Garis comunitários garantem coleta de lixo em becos e escadarias do Reginaldo
Moradores da região, eles dialogam com a comunidade e reforçam a educação ambiental
O dia começa por volta de 5h30 para José Jailson, um dos três garis comunitários do Vale do Reginaldo, no bairro do Poço, em Maceió. Ele toma um café reforçado, coloca o uniforme e sai a pé, em direção ao local onde ficam guardados os carrinhos de mão; pega o dele e inicia lá mesmo o dia de trabalho, seguindo por becos, escadarias, vielas e outros locais de difícil acesso na comunidade.
Jailson é um dos três moradores do Reginaldo que atuam como garis e viabilizam a coleta de lixo na região, onde poucas casas têm acesso direto às vias trafegáveis por automóveis. A maioria fica em áreas onde o caminhão de coleta não consegue chegar.
A pé, ele e os colegas vão de porta em porta pegando as sacolas e empilhando no carrinho, para em seguida jogar tudo em um dos nove contêineres distribuídos ao longo da via principal, onde o caminhão faz a coleta duas vezes por dia.
O trabalho é cansativo, mas tem recompensas. “Às vezes a gente passa e recolhe, quando volta já tem de novo. Mas aqui estamos trabalhando para nós, para nossa comunidade e para a população em geral. Eu mesmo tenho 30 anos aqui no Reginaldo, tenho amigo, parente, vizinho. Chega numa casa, a gente toma uma água, um cafezinho, um refrigerante. O pessoal chama pra sentar um pouquinho, mas a gente não pode parar”, relata Arnaldo da Silva, gari comunitário.

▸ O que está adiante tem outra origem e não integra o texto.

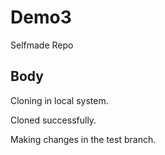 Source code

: # Demo3

Selfmade Repo

## Body

Cloning in local system.

Cloned successfully.

Making changes in the test branch.
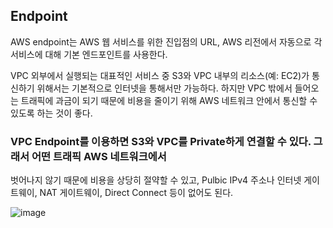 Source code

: ## Endpoint

AWS endpoint는 AWS 웹 서비스를 위한 진입점의 URL, AWS 리전에서 자동으로 각 서비스에 대해 기본 엔드포인트를 사용한다.

VPC 외부에서 실행되는 대표적인 서비스 중 S3와 VPC 내부의 리소스(예: EC2)가 통신하기 위해서는
기본적으로 인터넷을 통해서만 가능하다. 하지만 VPC 밖에서 들어오는 트래픽에 과금이 되기 때문에
비용을 줄이기 위해 AWS 네트워크 안에서 통신할 수 있도록 하는 것이 좋다.

### VPC Endpoint를 이용하면 S3와 VPC를 Private하게 연결할 수 있다. 그래서 어떤 트래픽 AWS 네트워크에서
벗어나지 않기 때문에 비용을 상당히 절약할 수 있고, Pulbic IPv4 주소나 인터넷 게이트웨이, NAT 게이트웨이,
Direct Connect 등이 없어도 된다.

![image](https://user-images.githubusercontent.com/38831314/161668943-0ee54b9c-490f-45ba-b5bb-e7c758874409.png)


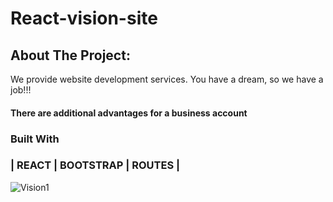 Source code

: # React-vision-site

## About The Project:
We provide website development services.
You have a dream, so we have a job!!!
#### There are additional advantages for a business account

### Built With 
### | REACT | BOOTSTRAP | ROUTES |



![Vision1](https://github.com/alexkuf/React-vision-site/assets/111445523/59ea1865-cbfd-400c-9a70-2b2eb08771a4)
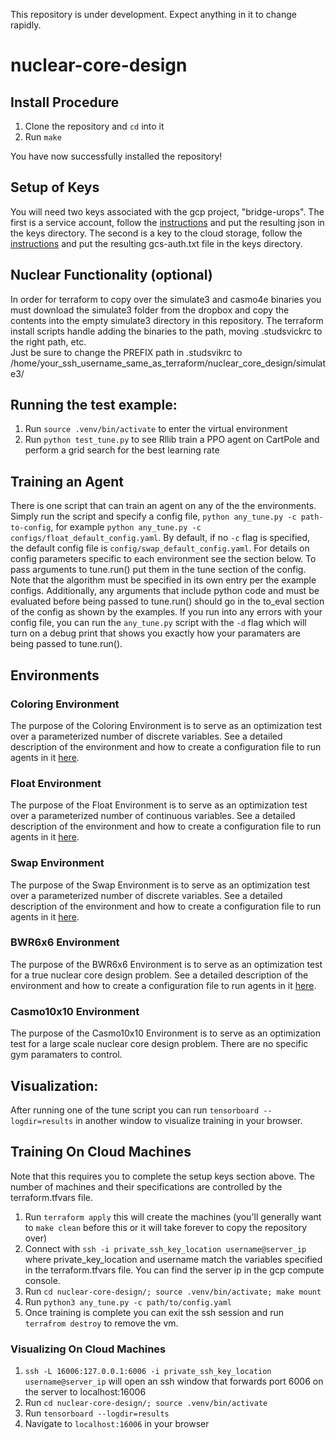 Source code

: This repository is under development. Expect anything in it to change rapidly.

# nuclear-core-design
## Install Procedure
1. Clone the repository and `cd` into it 
2. Run `make`

You have now successfully installed the repository!

## Setup of Keys

You will need two keys associated with the gcp project, "bridge-urops". The first is a service account, follow the [instructions](https://cloud.google.com/iam/docs/creating-managing-service-account-keys) and put the resulting json in the keys directory.
The second is a key to the cloud storage, follow the [instructions](https://github.com/s3fs-fuse/s3fs-fuse/wiki/Google-Cloud-Storage#get-credentials) and put the resulting gcs-auth.txt file in the keys directory.

## Nuclear Functionality (optional)
In order for terraform to copy over the simulate3 and casmo4e binaries you must download the simulate3 folder from the dropbox and copy the contents into the empty simulate3 directory in this repository. The terraform install scripts handle adding the binaries to the path, moving .studsvickrc to the right path, etc.  
Just be sure to change the PREFIX path in .studsvikrc to /home/your_ssh_username_same_as_terraform/nuclear_core_design/simulate3/

## Running the test example:
1. Run `source .venv/bin/activate` to enter the virtual environment
2. Run `python test_tune.py` to see Rllib train a PPO agent on CartPole and perform a grid search for the best learning rate

## Training an Agent
There is one script that can train an agent on any of the the environments. Simply run the script and specify a config file, `python any_tune.py -c path-to-config`, for example `python any_tune.py -c configs/float_default_config.yaml`. 
By default, if no `-c` flag is specified, the default config file is `config/swap_default_config.yaml`. For details on config parameters specific to each environment see the section below. To pass arguments to tune.run() put them in the
tune section of the config. Note that the algorithm must be specified in its own entry per the example configs. Additionally, any arguments that include python code and must be evaluated before being passed to tune.run() should go in the
to_eval section of the config as shown by the examples. If you run into any errors with your config file, you can run the `any_tune.py` script with the `-d` flag which will turn on a debug print that shows you exactly how your paramaters
are being passed to tune.run().

## Environments
### Coloring Environment

The purpose of the Coloring Environment is to serve as an optimization test over a parameterized number of discrete variables. See a detailed description of the environment and how to create a configuration file to run agents in it [here](colorenv/README.md).

### Float Environment

The purpose of the Float Environment is to serve as an optimization test over a parameterized number of continuous variables. See a detailed description of the environment and how to create a configuration file to run agents in it [here](floatenv/README.md).

### Swap Environment

The purpose of the Swap Environment is to serve as an optimization test over a parameterized number of discrete variables. See a detailed description of the environment and how to create a configuration file to run agents in it [here](swapenv/README.md).

### BWR6x6 Environment

The purpose of the BWR6x6 Environment is to serve as an optimization test for a true nuclear core design problem. See a detailed description of the environment and how to create a configuration file to run agents in it [here](bwr6x6env/README.md).

### Casmo10x10 Environment

The purpose of the Casmo10x10 Environment is to serve as an optimization test for a large scale nuclear core design problem. There are no specific gym paramaters to control. 

## Visualization:
After running one of the tune script you can run `tensorboard --logdir=results` in another window to visualize training in your browser.

## Training On Cloud Machines
Note that this requires you to complete the setup keys section above. The number of machines and their specifications are controlled by the terraform.tfvars file.
1. Run `terraform apply` this will create the machines (you'll generally want to `make clean` before this or it will take forever to copy the repository over)
2. Connect with `ssh -i private_ssh_key_location username@server_ip` where private_key_location and username match the variables specified in the terraform.tfvars file. You can find the server ip in the gcp compute console.
3. Run `cd nuclear-core-design/; source .venv/bin/activate; make mount` 
4. Run `python3 any_tune.py -c path/to/config.yaml`
4. Once training is complete you can exit the ssh session and run `terrafrom destroy` to remove the vm.

### Visualizing On Cloud Machines
1. `ssh -L 16006:127.0.0.1:6006 -i private_ssh_key_location username@server_ip` will open an ssh window that forwards port 6006 on the server to localhost:16006
2. Run `cd nuclear-core-design/; source .venv/bin/activate` 
3. Run `tensorboard --logdir=results`
4. Navigate to `localhost:16006` in your browser
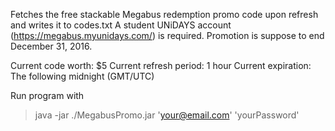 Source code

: Fetches the free stackable Megabus redemption promo code upon refresh and writes it to codes.txt
A student UNiDAYS account (https://megabus.myunidays.com/) is required.
Promotion is suppose to end December 31, 2016.

Current code worth: $5
Current refresh period: 1 hour
Current expiration: The following midnight (GMT/UTC)

Run program with

> java -jar ./MegabusPromo.jar 'your@email.com' 'yourPassword'
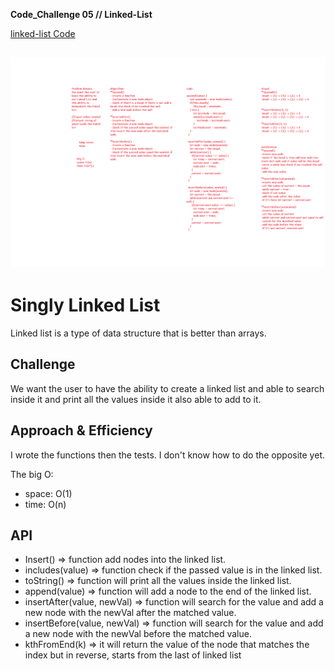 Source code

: **Code_Challenge 05 // Linked-List**


[linked-list Code](./linked-list.js)

![linked-list WhiteBoard](../../assets/LinkedList.png)
----------------------

# Singly Linked List
<!-- Short summary or background information -->
Linked list is a type of data structure that is better than arrays.


## Challenge
<!-- Description of the challenge -->
We want the user to have the ability to create a linked list and able to search inside it and print all the values inside it also able to add to it.

## Approach & Efficiency
<!-- What approach did you take? Why? What is the Big O space/time for this approach? -->

I wrote the functions then the tests. I don't know how to do the opposite yet.

The big O:
- space: O(1)
- time: O(n)

## API
<!-- Description of each method publicly available to your Linked List -->

- Insert() => function add nodes into the linked list.
- includes(value) => function check if the passed value is in the linked list.
- toString() => function will print all the values inside the linked list.
- append(value) => function will add a node to the end of the linked list.
- insertAfter(value, newVal) => function will search for the value and add a new node with the newVal after the matched value.
- insertBefore(value, newVal) => function will search for the value and add a new node with the newVal before the matched value.
- kthFromEnd(k) => it will return the value of the node that matches the index but in reverse, starts from the last of linked list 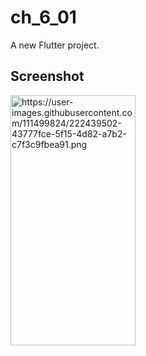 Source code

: # ch_6_01

A new Flutter project.

## Screenshot

<img src="" alt="https://user-images.githubusercontent.com/111499824/222439502-43777fce-5f15-4d82-a7b2-c7f3c9fbea91.png" data-canonical-src="https://gyazo.com/eb5c5741b6a9a16c692170a41a49c858.png" width="200" height="400" />



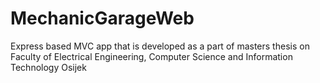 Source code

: # MechanicGarageWeb
Express based MVC app that is developed as a part of masters thesis on Faculty of Electrical Engineering, Computer Science and Information Technology Osijek
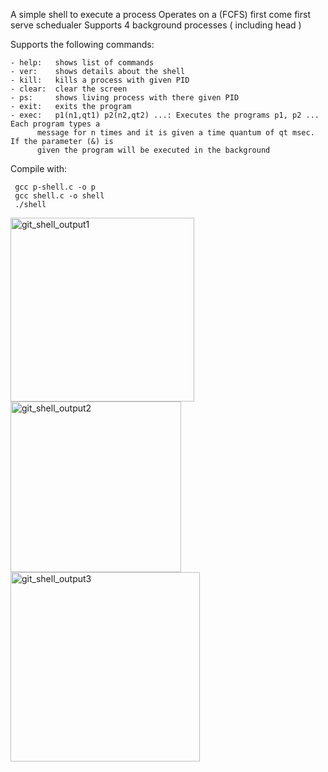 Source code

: A simple shell to execute a process
Operates on a (FCFS) first come first serve schedualer 
Supports 4 background processes ( including head )

Supports the following commands:

	- help:   shows list of commands    
	- ver:    shows details about the shell
	- kill:   kills a process with given PID
	- clear:  clear the screen
 	- ps:     shows living process with there given PID
	- exit:   exits the program
	- exec:   p1(n1,qt1) p2(n2,qt2) ...: Executes the programs p1, p2 ... Each program types a
		  message for n times and it is given a time quantum of qt msec. If the parameter (&) is
		  given the program will be executed in the background

Compile with: 

	 gcc p-shell.c -o p
	 gcc shell.c -o shell
	 ./shell

<img width="294" alt="git_shell_output1" src="https://user-images.githubusercontent.com/62212683/144490612-45a4a9d5-4a36-45e7-b679-03b576d3ff20.PNG">
<img width="273" alt="git_shell_output2" src="https://user-images.githubusercontent.com/62212683/144491158-55a835dc-caaa-448a-86c5-1ab752545b7f.PNG">
<img width="303" alt="git_shell_output3" src="https://user-images.githubusercontent.com/62212683/144491192-1109bc72-b8a0-41ba-999e-825ab9a9b4cc.PNG">
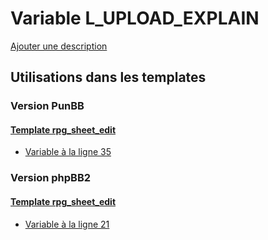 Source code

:# Variable L_UPLOAD_EXPLAIN
[Ajouter une description](https://fa-tvars.appspot.com/var/L_UPLOAD_EXPLAIN)

## Utilisations dans les templates

### Version PunBB

#### [Template rpg_sheet_edit](punbb/rpg_sheet_edit.md)
* [Variable &agrave; la ligne 35](../punbb/rpg_sheet_edit.tpl#L35)

### Version phpBB2

#### [Template rpg_sheet_edit](subsilver/rpg_sheet_edit.md)
* [Variable &agrave; la ligne 21](../subsilver/rpg_sheet_edit.tpl#L21) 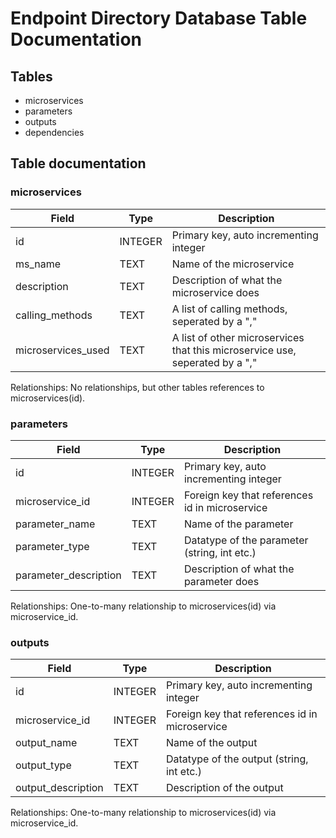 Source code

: # Endpoint Directory Database Table Documentation
## Tables
- microservices
- parameters
- outputs
- dependencies

## Table documentation
### microservices
| Field | Type | Description |
| ------ | ------ | ------ |
| id | INTEGER | Primary key, auto incrementing integer |
| ms_name | TEXT | Name of the microservice |
| description | TEXT | Description of what the microservice does |
| calling_methods | TEXT | A list of calling methods, seperated by a "," |
| microservices_used | TEXT | A list of other microservices that this microservice use, seperated by a "," |
Relationships: No relationships, but other tables references to microservices(id).

### parameters
| Field | Type | Description |
| ------ | ------ | ------ |
| id | INTEGER | Primary key, auto incrementing integer |
| microservice_id | INTEGER | Foreign key that references id in microservice |
| parameter_name | TEXT | Name of the parameter |
| parameter_type | TEXT | Datatype of the parameter (string, int etc.) |
| parameter_description | TEXT | Description of what the parameter does |
Relationships: One-to-many relationship to microservices(id) via microservice_id.

### outputs
| Field | Type | Description |
| ------ | ------ | ------ |
| id | INTEGER | Primary key, auto incrementing integer |
| microservice_id | INTEGER | Foreign key that references id in microservice |
| output_name | TEXT | Name of the output |
| output_type | TEXT | Datatype of the output (string, int etc.) |
| output_description | TEXT | Description of the output |
Relationships: One-to-many relationship to microservices(id) via microservice_id. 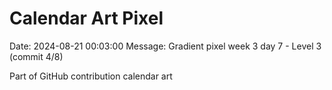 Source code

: # Calendar Art Pixel

Date: 2024-08-21 00:03:00
Message: Gradient pixel week 3 day 7 - Level 3 (commit 4/8)

Part of GitHub contribution calendar art
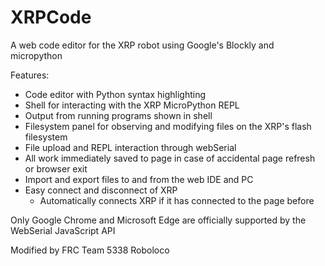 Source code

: # XRPCode

A web code editor for the XRP robot using Google's Blockly and micropython

Features:
* Code editor with Python syntax highlighting
* Shell for interacting with the XRP MicroPython REPL
* Output from running programs shown in shell
* Filesystem panel for observing and modifying files on the XRP's flash filesystem
* File upload and REPL interaction through webSerial
* All work immediately saved to page in case of accidental page refresh or browser exit
* Import and export files to and from the web IDE and PC
* Easy connect and disconnect of XRP
    * Automatically connects XRP if it has connected to the page before

Only Google Chrome and Microsoft Edge are officially supported by the WebSerial JavaScript API

Modified by FRC Team 5338 Roboloco
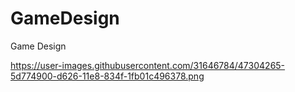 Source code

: # GameDesign
Game Design

https://user-images.githubusercontent.com/31646784/47304265-5d774900-d626-11e8-834f-1fb01c496378.png
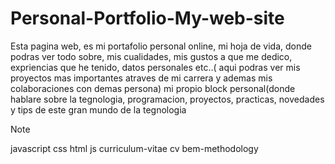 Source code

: # Personal-Portfolio-My-web-site
Esta pagina web, es mi portafolio personal online, mi hoja de vida, donde podras ver todo sobre, mis cualidades, mis gustos a que me dedico, expriencias que he tenido, datos personales etc..( aqui podras ver mis proyectos mas importantes atraves de mi carrera y ademas mis colaboraciones con demas persona) mi propio block personal(donde hablare sobre la tegnologia, programacion, proyectos, practicas, novedades y tips de este gran mundo de la tegnologia

> [!Note]
>javascript css html js curriculum-vitae cv bem-methodology
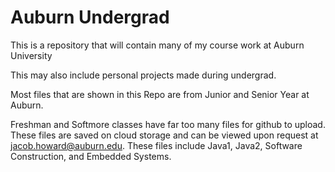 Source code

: # Auburn Undergrad
This is a repository that will contain many of my course work at Auburn University

This may also include personal projects made during undergrad.

Most files that are shown in this Repo are from Junior and Senior Year at Auburn.


Freshman and Softmore classes have far too many files for github to upload. These files are saved on cloud storage and can be viewed upon request at jacob.howard@auburn.edu. These files include Java1, Java2, Software Construction, and Embedded Systems.
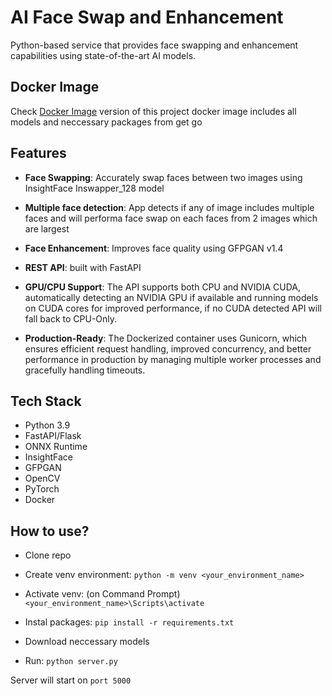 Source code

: # AI Face Swap and Enhancement

Python-based service that provides face swapping and enhancement capabilities using state-of-the-art AI models.

## Docker Image

Check [Docker Image](https://hub.docker.com/repository/docker/achigorgadze/face-swap-api-gpu/general) version of this project docker image includes all models and neccessary packages from get go

## Features

- **Face Swapping**: Accurately swap faces between two images using InsightFace Inswapper_128 model

- **Multiple face detection**: App detects if any of image includes multiple faces and will performa face swap on each faces from 2 images which are largest

- **Face Enhancement**: Improves face quality using GFPGAN v1.4

- **REST API**: built with FastAPI

- **GPU/CPU Support**: The API supports both CPU and NVIDIA CUDA, automatically detecting an NVIDIA GPU if available and running models on CUDA cores for improved performance, if no CUDA detected API will fall back to CPU-Only.

- **Production-Ready**: The Dockerized container uses Gunicorn, which ensures efficient request handling, improved concurrency, and better performance in production by managing multiple worker processes and gracefully handling timeouts.

## Tech Stack

- Python 3.9
- FastAPI/Flask
- ONNX Runtime
- InsightFace
- GFPGAN
- OpenCV
- PyTorch
- Docker

## How to use?

- Clone repo
- Create venv environment: `python -m venv <your_environment_name>`
- Activate venv: (on Command Prompt) `<your_environment_name>\Scripts\activate`

- Instal packages: `pip install -r requirements.txt`

- Download neccessary models

- Run: `python server.py`

Server will start on `port 5000`
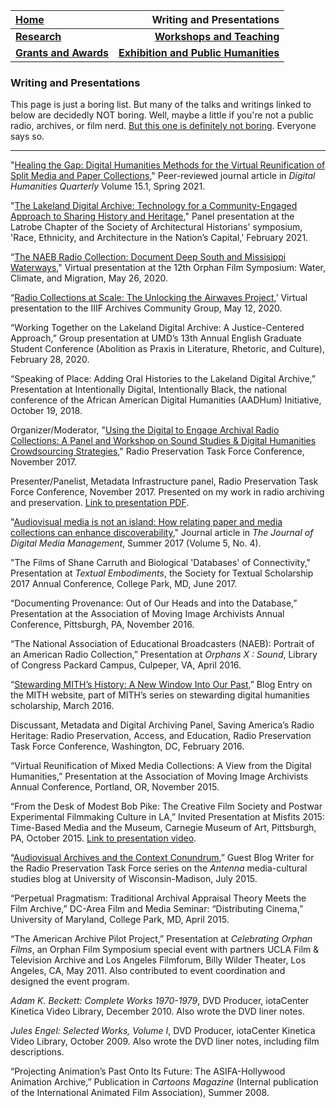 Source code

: | **[Home](https://ssapienza.github.io/ssapienza/)**      | **Writing and Presentations** |
| :----------- | -----------: |
| **[Research](/research.md)**          | **[Workshops and Teaching](/workshops-teaching.md)**       |
|   **[Grants and Awards](/grants-awards.md)**   | **[Exhibition and Public Humanities](/exhibition-publichumanities.md)**      |

### Writing and Presentations ###

This page is just a boring list. But many of the talks and writings linked to below are decidedly NOT boring. Well, maybe a little if you're not a public radio, archives, or film nerd. [But this one is definitely not boring](https://vimeo.com/419551316). Everyone says so.

---

"[Healing the Gap: Digital Humanities Methods for the Virtual Reunification of Split Media and Paper Collections](http://www.digitalhumanities.org/dhq/vol/15/1/000509/000509.html)," Peer-reviewed journal article in _Digital Humanities Quarterly_ Volume 15.1, Spring 2021.

"[The Lakeland Digital Archive: Technology for a Community-Engaged Approach to Sharing History and Heritage](/images/latrobe-symposium.jpg)," Panel presentation at the Latrobe Chapter of the Society of Architectural Historians' symposium, 'Race, Ethnicity, and Architecture in the Nation’s Capital,' February 2021.

“[The NAEB Radio Collection: Document Deep South and Missisippi Waterways](https://wp.nyu.edu/orphanfilm/2020/05/19/sapienza/)," Virtual presentation at the 12th Orphan Film Symposium: Water, Climate, and Migration, May 26, 2020.

“[Radio Collections at Scale: The Unlocking the Airwaves Project](/documents/amia-2019-presentation.pdf),’ Virtual presentation to the IIIF Archives Community Group, May 12, 2020.

“Working Together on the Lakeland Digital Archive: A Justice-Centered Approach,” Group presentation at UMD’s 13th Annual English Graduate Student Conference (Abolition as Praxis in Literature, Rhetoric, and Culture), February 28, 2020.

“Speaking of Place: Adding Oral Histories to the Lakeland Digital Archive,” Presentation at Intentionally Digital, Intentionally Black, the national conference of the African American Digital Humanities (AADHum) Initiative, October 19, 2018.

Organizer/Moderator, "[Using the Digital to Engage Archival Radio Collections: A Panel and Workshop on Sound Studies & Digital Humanities Crowdsourcing Strategies](http://mith.umd.edu/research/using-the-digital-to-engage-archival-radio-collections/)," Radio Preservation Task Force Conference, November 2017.

Presenter/Panelist, Metadata Infrastructure panel, Radio Preservation Task Force Conference, November 2017. Presented on my work in radio archiving and preservation. [Link to presentation PDF](/documents/rptf-2017-presentation.pdf).

"[Audiovisual media is not an island: How relating paper and media collections can enhance discoverability](https://www.henrystewartpublications.com/jdmm/v5)," Journal article in _The Journal of Digital Media Management_, Summer 2017 (Volume 5, No. 4).

"The Films of Shane Carruth and Biological 'Databases' of Connectivity," Presentation at _Textual Embodiments_, the Society for Textual Scholarship 2017 Annual Conference, College Park, MD, June 2017.

“Documenting Provenance: Out of Our Heads and into the Database,” Presentation at the Association of Moving Image Archivists Annual Conference, Pittsburgh, PA, November 2016.

“The National Association of Educational Broadcasters (NAEB): Portrait of an American Radio Collection,” Presentation at _Orphans X : Sound_, Library of Congress Packard Campus, Culpeper, VA, April 2016.

“[Stewarding MITH’s History: A New Window Into Our Past](http://mith.umd.edu/stewarding-mith-history/),” Blog Entry on the MITH website, part of MITH’s series on stewarding digital humanities scholarship, March 2016.

Discussant, Metadata and Digital Archiving Panel, Saving America’s Radio Heritage: Radio Preservation, Access, and Education, Radio Preservation Task Force Conference, Washington, DC, February 2016.

“Virtual Reunification of Mixed Media Collections: A View from the Digital Humanities,” Presentation at the Association of Moving Image Archivists Annual Conference, Portland, OR, November 2015.

“From the Desk of Modest Bob Pike: The Creative Film Society and Postwar Experimental Filmmaking Culture in LA,” Invited Presentation at Misfits 2015: Time-Based Media and the Museum, Carnegie Museum of Art, Pittsburgh, PA, October 2015. [Link to presentation video](https://vimeo.com/154202375).

“[Audiovisual Archives and the Context Conundrum](http://blog.commarts.wisc.edu/2015/07/13/audiovisual-archives-and-the-context-conundrum/),” Guest Blog Writer for the Radio Preservation Task Force series on the _Antenna_ media-cultural studies blog at University of Wisconsin-Madison, July 2015.

“Perpetual Pragmatism: Traditional Archival Appraisal Theory Meets the Film Archive,” DC-Area Film and Media Seminar: “Distributing Cinema,” University of Maryland, College Park, MD, April 2015.

“The American Archive Pilot Project,” Presentation at _Celebrating Orphan Films_, an Orphan Film Symposium special event with partners UCLA Film & Television Archive and Los Angeles Filmforum, Billy Wilder Theater, Los Angeles, CA, May 2011. Also contributed to event coordination and designed the event program.

 _Adam K. Beckett: Complete Works 1970-1979_, DVD Producer, iotaCenter Kinetica Video Library, December 2010. Also wrote the DVD liner notes.

_Jules Engel: Selected Works, Volume I_, DVD Producer, iotaCenter Kinetica Video Library, October 2009. Also wrote the DVD liner notes, including film descriptions.

“Projecting Animation’s Past Onto Its Future: The ASIFA-Hollywood Animation Archive,” Publication in _Cartoons Magazine_ (Internal publication of the International Animated Film Association), Summer 2008.
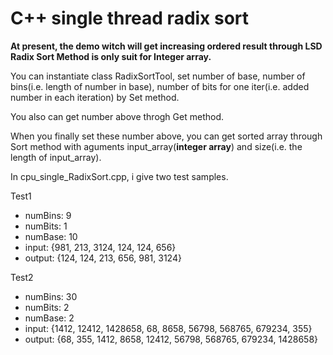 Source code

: # C++ single thread radix sort

**At present, the demo witch will get increasing ordered result through LSD Radix Sort Method is only suit for Integer array.**

You can instantiate class RadixSortTool, set number of base, number of bins(i.e. length of number in base), number of bits for one iter(i.e. added number in each iteration) by Set method.

You also can get number above throgh Get method.

When you finally set these number above, you can get sorted array through Sort method with aguments input_array(**integer array**) and size(i.e. the length of input_array).

In cpu_single_RadixSort.cpp, i give two test samples.

Test1
- numBins: 9
- numBits: 1
- numBase: 10
- input: {981, 213, 3124, 124, 124, 656}
- output: {124, 124, 213, 656, 981, 3124}

Test2
- numBins: 30
- numBits: 2
- numBase: 2
- input: {1412, 12412, 1428658, 68, 8658, 56798, 568765, 679234, 355}
- output: {68, 355, 1412, 8658, 12412, 56798, 568765, 679234, 1428658}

O direcionamento de profissionais que moram na comunidade para realizar o serviço foi uma medida implantada pela Prefeitura de Maceió para reduzir o descarte incorreto de lixo que afeta não só o local, mas todo o entorno, até chegar ao mar.
O Reginaldo é cortado de uma ponta a outra pelo Riacho Salgadinho, que por muitos anos foi o depósito do lixo doméstico dos moradores de lá. Como a água muitas vezes chega suja, vinda de outros bairros, é um convite para mais sujeira.
Mas a realidade está em processo de mudança e hoje já é bem melhor, como ressalta o gari comunitário Idelson Carlos. “Antes não tinha coleta, eram torres de lixo dentro do canal. Hoje não tem mais isso, as pessoas estão um pouco mais educadas. Tem gente que ainda joga, mas a gente vai lá e deixa limpo”, diz.
Além disso, a obra do Renasce Salgadinho, que está em andamento, prevê a implantação de oito redes de contenção para impedir que resíduos descartados ao longo dos riachos ligados ao Salgadinho cheguem até a foz e deságuem na Praia da Avenida. As redes de aço serão instaladas em pontos estratégicos, sendo quatro no riacho do Reginaldo, uma no riacho do Pau d’Arco, uma no Gulandi e outra no riacho do Sapo.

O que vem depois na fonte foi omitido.